## [WHAT YOU HAVE TO DO]
Beneath this instruction is a block of data; output from it exactly the lines that run from the one containing "### deleteExternalMirror" through the one containing "[9]: #deletelogging", inclusive.

+ + + + +

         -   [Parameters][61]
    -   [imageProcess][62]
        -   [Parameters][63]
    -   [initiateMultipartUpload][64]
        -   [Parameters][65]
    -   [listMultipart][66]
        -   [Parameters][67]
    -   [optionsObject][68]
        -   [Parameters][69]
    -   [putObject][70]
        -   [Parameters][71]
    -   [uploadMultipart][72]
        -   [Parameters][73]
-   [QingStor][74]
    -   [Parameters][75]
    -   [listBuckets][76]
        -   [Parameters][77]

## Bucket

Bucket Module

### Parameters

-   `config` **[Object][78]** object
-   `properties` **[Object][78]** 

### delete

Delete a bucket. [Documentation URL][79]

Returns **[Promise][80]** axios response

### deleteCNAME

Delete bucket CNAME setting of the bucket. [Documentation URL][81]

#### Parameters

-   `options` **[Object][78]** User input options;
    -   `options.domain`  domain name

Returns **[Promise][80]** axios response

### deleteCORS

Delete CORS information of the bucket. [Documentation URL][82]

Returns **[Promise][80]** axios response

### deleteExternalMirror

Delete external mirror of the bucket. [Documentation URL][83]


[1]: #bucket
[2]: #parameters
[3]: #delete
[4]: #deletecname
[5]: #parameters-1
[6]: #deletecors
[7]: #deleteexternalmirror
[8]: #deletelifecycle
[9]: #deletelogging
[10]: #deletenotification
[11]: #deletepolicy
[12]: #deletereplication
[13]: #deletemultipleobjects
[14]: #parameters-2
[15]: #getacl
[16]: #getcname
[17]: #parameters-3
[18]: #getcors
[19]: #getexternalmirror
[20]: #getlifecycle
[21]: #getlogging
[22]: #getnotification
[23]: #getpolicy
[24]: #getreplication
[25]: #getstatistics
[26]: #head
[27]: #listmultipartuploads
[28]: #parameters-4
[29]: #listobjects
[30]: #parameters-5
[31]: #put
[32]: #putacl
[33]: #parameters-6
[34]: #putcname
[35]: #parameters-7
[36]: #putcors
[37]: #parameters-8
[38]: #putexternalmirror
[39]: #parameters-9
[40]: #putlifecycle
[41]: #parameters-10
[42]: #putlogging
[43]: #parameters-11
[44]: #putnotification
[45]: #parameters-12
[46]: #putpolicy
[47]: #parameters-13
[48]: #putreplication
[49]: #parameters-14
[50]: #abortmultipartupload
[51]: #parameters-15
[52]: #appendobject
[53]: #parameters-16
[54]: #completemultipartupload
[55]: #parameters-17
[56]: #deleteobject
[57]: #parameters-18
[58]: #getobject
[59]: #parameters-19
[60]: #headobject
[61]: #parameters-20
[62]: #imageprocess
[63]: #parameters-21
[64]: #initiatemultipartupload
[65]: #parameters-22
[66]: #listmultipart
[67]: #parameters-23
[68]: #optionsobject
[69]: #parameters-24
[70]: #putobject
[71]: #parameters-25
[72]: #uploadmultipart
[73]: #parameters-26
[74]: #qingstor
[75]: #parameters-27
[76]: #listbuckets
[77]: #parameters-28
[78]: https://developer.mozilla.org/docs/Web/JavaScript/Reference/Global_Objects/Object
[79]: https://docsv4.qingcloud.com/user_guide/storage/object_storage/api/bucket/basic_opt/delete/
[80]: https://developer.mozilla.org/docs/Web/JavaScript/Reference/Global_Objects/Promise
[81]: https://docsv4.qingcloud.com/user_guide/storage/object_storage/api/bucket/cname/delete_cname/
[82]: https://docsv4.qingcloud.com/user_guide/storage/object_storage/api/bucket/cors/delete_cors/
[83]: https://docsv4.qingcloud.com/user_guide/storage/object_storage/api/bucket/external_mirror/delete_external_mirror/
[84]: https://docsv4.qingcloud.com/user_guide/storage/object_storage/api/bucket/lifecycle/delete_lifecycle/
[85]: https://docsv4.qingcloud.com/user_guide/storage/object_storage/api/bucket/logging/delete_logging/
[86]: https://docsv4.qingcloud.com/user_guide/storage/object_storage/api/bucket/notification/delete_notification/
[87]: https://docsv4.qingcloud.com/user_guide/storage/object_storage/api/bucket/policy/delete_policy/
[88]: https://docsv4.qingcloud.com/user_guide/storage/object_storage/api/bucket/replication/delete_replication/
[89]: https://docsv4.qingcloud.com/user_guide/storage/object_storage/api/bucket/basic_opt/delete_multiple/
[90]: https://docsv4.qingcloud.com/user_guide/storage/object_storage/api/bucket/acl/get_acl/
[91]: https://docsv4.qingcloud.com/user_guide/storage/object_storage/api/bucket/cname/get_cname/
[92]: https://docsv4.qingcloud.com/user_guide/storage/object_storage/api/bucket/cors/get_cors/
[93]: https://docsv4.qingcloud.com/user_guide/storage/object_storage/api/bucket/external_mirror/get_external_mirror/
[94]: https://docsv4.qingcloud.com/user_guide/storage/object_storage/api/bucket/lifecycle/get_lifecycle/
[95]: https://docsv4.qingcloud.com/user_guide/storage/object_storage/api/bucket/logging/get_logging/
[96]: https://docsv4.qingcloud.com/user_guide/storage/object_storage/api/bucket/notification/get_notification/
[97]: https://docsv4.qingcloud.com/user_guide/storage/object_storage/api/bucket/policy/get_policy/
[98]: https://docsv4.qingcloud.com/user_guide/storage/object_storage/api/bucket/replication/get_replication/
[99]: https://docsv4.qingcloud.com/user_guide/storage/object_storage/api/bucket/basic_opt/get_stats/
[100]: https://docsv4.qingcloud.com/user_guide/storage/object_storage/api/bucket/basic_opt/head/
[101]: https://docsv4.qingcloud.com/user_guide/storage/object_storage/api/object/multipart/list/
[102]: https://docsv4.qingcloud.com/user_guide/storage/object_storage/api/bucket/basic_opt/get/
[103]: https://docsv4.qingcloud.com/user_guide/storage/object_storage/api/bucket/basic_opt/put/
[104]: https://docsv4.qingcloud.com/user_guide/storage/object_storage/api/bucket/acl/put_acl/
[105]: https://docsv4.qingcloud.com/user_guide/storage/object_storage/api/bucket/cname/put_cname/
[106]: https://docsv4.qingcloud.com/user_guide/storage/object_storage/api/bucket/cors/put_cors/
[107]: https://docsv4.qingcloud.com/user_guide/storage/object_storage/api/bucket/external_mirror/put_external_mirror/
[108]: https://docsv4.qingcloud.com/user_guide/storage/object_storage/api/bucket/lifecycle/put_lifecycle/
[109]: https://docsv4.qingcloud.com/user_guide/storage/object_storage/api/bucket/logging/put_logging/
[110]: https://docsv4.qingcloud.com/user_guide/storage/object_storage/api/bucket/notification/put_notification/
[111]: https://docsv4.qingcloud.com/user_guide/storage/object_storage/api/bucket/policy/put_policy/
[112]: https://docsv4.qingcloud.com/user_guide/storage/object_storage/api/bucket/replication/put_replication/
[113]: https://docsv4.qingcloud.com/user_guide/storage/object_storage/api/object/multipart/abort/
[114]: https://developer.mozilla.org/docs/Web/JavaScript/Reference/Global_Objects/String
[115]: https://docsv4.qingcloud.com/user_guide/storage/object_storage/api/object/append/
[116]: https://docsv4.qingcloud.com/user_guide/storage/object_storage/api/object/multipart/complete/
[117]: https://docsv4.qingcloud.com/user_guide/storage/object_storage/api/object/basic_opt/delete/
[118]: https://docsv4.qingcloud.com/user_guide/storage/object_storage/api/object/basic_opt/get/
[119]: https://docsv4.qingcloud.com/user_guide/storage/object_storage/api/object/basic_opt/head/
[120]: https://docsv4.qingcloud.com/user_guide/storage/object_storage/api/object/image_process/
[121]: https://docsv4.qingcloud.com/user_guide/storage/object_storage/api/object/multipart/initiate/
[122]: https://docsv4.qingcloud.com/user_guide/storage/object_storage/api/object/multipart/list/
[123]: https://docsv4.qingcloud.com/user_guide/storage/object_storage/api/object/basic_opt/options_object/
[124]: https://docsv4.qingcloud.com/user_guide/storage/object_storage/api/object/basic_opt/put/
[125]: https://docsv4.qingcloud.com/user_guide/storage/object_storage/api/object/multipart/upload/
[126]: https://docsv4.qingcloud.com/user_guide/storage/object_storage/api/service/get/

+ + + + +

## [EXERCISE RESULT]
### deleteExternalMirror

Delete external mirror of the bucket. [Documentation URL][83]


[1]: #bucket
[2]: #parameters
[3]: #delete
[4]: #deletecname
[5]: #parameters-1
[6]: #deletecors
[7]: #deleteexternalmirror
[8]: #deletelifecycle
[9]: #deletelogging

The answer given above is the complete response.